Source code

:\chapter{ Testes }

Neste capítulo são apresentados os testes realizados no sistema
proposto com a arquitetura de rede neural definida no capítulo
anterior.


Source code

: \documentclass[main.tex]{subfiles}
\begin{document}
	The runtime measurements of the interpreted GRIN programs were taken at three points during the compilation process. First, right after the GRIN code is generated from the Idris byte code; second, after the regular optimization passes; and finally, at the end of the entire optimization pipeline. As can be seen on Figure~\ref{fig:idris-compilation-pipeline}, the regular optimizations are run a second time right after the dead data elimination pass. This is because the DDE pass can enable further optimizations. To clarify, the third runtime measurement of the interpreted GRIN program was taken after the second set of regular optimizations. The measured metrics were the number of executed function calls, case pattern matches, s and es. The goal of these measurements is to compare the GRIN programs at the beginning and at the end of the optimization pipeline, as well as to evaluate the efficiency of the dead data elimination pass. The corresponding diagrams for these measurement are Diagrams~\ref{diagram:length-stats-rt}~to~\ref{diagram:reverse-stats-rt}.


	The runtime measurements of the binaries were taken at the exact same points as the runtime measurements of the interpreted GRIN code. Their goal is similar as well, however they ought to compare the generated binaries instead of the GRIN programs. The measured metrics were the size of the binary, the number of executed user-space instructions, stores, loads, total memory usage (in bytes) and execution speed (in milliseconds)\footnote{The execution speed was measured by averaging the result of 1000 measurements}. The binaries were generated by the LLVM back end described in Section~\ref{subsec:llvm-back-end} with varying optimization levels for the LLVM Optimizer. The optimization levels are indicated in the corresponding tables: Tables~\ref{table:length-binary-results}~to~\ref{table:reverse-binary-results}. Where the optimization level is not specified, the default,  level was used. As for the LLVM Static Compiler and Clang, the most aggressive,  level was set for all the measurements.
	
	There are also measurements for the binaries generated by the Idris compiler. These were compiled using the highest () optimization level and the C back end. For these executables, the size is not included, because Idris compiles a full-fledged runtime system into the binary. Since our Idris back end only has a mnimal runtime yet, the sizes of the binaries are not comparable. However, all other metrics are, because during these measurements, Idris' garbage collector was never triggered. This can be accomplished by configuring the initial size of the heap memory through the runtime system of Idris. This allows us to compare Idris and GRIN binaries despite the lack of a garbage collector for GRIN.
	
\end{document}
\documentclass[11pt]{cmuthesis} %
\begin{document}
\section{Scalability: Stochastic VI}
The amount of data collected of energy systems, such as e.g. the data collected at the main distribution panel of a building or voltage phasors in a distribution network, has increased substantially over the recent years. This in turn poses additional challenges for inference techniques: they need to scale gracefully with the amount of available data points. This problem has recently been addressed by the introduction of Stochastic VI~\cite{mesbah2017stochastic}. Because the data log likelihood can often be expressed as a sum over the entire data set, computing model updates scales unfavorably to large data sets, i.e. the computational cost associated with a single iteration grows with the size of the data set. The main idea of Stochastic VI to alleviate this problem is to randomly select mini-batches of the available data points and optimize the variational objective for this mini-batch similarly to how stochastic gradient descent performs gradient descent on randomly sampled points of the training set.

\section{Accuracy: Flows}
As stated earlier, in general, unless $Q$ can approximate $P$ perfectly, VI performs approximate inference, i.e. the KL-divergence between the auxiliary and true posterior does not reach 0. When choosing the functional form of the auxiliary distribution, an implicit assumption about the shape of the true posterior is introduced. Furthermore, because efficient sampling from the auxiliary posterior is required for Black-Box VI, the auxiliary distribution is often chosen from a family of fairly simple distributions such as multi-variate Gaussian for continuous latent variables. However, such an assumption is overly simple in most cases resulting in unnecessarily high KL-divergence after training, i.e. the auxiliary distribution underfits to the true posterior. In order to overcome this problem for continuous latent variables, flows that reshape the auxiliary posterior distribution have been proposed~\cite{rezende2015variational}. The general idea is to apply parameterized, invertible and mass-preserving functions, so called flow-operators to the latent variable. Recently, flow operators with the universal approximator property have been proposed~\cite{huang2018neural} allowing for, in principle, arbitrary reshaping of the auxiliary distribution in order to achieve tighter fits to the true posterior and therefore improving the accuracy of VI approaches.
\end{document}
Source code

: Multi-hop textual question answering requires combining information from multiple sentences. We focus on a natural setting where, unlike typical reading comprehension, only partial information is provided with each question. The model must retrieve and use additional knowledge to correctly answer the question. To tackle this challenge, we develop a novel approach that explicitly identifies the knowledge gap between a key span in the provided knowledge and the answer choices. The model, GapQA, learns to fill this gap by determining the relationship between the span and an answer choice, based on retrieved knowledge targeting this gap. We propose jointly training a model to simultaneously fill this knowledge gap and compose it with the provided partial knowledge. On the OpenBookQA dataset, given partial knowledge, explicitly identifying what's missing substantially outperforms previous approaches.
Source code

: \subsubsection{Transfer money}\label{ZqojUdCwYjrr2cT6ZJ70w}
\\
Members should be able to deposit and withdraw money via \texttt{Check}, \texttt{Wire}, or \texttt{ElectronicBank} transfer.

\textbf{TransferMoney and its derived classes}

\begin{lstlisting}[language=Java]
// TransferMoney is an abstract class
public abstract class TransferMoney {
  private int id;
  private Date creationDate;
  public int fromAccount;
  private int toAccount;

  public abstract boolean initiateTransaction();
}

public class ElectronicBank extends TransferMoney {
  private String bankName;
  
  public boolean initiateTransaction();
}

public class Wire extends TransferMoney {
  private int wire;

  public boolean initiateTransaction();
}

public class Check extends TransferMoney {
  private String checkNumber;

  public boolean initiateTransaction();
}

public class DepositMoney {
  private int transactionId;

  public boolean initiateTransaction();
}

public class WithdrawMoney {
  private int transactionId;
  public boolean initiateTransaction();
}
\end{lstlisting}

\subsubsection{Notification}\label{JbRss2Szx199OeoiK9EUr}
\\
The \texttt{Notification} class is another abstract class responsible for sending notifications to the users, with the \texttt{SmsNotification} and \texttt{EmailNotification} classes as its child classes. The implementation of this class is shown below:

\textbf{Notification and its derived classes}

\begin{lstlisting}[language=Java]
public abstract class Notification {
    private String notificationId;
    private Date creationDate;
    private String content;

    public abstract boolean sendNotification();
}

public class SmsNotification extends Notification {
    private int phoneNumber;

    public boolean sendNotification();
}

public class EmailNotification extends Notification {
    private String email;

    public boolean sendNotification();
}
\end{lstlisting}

------------------------------

Copy all lines from the data above that contain the word "texttt".

Exercise solution:
Members should be able to deposit and withdraw money via \texttt{Check}, \texttt{Wire}, or \texttt{ElectronicBank} transfer.
The \texttt{Notification} class is another abstract class responsible for sending notifications to the users, with the \texttt{SmsNotification} and \texttt{EmailNotification} classes as its child classes. The implementation of this class is shown below:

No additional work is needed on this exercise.